Aunque se alejó rápido de su imprecadora, observó que había fulanas por doquier y ya de todos los tipos y pelajes. Esa mañana, al pasar, no vio ninguna. Se ve que en el oficio no se requería madrugar. También había bastantes policías. Los agentes estaban colocados estratégicamente por parejas y aun por tríos en las esquinas y los cruces, pero parecían relajados y charlaban entre ellos, sin poner, aparentemente, atención a nada. Los hombres anuncio surgían como setas según se acercó al centro. Los había por todas partes. Sobre todo proliferaban los que anunciaban pequeñas oficinas de compra-venta de oro y empeño de alhajas.
Siguió con su escapada por las callejuelas más vacías. Meretrices, ahora más orondas y maduras, con la carrocería bien pintada, ofertaban su cuerpo a los vejetes con tarifas adecuadas a la crisis e, incluso, grandes rebajas para los conocidos puteros habituales, que, en el negocio del puterío, también se primaba el consumo.
Esta vez, aunque le comprometieron, MP se ahorró comentarios y pasó de largo. Ya quedó escarmentado.
En los cruces concurridos hay más hombres anuncio y algunos transeúntes desaseados con mochilas sobadas y astrosas se mezclan con todo tipo de gentes que deambulan por la zona.
Enseguida dejó atrás los callejones y salió a una calle principal. En una esquina, sentado en un cartón puesto en el suelo, un hombre en calzoncillos muestra los muñones de las dos piernas con la mirada triste, pero ensayadamente digna, de un nazareno urbano. Tirada a su lado tiene una silla de ruedas plegable y delante un platillo con monedas. No muy lejos, hay una mujer que, tendida en un hule, muestra una pierna y un brazo extraña y horriblemente deformados. MP piensa que vaya día lleva y se encamina hacia el tramo final de calles, callejuelas y plazoletas que le lleva a su barrio. Sólo le queda atravesar la Plaza de los Jardinillos, frente a la magistral, y ya estará en su vecindario.

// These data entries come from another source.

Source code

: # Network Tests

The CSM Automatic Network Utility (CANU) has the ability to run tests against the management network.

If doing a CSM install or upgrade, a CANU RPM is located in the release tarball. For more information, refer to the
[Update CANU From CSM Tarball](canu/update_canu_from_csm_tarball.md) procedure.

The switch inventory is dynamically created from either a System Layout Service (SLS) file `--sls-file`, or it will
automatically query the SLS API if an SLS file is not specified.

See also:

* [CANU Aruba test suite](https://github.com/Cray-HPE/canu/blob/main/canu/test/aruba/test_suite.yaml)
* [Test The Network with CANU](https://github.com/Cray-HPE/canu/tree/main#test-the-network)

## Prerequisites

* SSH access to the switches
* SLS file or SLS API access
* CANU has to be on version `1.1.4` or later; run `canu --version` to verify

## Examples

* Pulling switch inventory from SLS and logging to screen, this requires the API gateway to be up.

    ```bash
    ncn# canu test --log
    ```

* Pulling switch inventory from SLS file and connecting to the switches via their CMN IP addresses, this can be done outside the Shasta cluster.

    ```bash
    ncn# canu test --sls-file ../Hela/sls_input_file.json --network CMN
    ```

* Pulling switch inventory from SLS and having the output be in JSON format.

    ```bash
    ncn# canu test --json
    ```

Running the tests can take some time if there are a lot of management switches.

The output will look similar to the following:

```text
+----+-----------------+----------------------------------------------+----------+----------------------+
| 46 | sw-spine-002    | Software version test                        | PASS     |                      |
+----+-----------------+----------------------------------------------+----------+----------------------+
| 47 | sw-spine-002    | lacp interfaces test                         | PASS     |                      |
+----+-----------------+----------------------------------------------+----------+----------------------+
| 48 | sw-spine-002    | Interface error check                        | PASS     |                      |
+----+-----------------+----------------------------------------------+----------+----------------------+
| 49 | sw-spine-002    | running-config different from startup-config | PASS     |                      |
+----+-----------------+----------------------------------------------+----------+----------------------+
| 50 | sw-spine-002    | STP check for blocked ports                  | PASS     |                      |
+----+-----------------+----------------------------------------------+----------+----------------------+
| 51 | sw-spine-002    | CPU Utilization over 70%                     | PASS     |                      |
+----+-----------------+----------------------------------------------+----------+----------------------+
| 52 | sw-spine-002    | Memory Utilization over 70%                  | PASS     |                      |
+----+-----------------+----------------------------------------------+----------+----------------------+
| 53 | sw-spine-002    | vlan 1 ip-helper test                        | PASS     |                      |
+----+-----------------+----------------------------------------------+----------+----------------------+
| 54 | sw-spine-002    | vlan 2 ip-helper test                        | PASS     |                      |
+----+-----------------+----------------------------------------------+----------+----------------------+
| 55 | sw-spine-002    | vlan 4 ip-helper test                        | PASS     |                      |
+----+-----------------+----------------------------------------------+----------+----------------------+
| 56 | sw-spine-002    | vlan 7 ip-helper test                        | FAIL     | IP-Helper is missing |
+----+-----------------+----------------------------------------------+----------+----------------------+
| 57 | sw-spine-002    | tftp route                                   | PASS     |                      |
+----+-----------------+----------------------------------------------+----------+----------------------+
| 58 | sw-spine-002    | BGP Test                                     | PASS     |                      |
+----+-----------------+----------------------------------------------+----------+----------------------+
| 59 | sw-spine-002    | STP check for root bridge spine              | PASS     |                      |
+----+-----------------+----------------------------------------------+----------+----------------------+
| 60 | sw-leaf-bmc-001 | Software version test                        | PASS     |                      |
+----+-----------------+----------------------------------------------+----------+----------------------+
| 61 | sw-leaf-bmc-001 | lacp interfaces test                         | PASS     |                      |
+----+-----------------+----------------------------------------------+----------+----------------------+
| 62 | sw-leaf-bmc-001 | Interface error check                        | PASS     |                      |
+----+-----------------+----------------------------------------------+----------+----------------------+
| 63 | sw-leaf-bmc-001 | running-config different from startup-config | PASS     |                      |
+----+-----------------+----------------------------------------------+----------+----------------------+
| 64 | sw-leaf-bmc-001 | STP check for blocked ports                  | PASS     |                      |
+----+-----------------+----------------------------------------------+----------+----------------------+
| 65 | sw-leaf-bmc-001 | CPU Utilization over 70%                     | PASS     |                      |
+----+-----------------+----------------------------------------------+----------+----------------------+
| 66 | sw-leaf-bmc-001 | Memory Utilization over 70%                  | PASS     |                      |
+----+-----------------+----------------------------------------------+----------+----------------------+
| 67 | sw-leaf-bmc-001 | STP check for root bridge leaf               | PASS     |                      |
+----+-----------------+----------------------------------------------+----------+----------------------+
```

Esquiva a una mujer desgreñada con un saco de dormir azul celeste, orlado de brillante suciedad en cada uno de sus pliegues, que camina despistada oscilando de un lado para otro, como una náufraga perdida entre los viandantes. El saco es un reguño desordenado bajo uno de sus brazos y uno de los extremos casi arrastra por el suelo. Vuelve la cabeza y la ve alejarse errática, igual que venía. Nota que está cansado. Y, en el momento en que decide sentarse en uno de los bancos, es cuando se percata de que en la misma Plaza de los Jardinillos está sentado Serafín, mirando a un mendigo arrodillado que pide a la puerta de San Onofre. MP se alegra, por fin una cara amiga. Por un momento, se imaginó MP que se había colado, por una rendija del tiempo, en la España de la novela picaresca. Y, cuando vio al Renuncia, no acertó a decidir si acababa de escaparse de esa época o se metía definitiva y aún más profundamente en ella.
-        ¡Serafín!

-        ¡Hombre, don Macario! ¡Cómo me alegro de verle!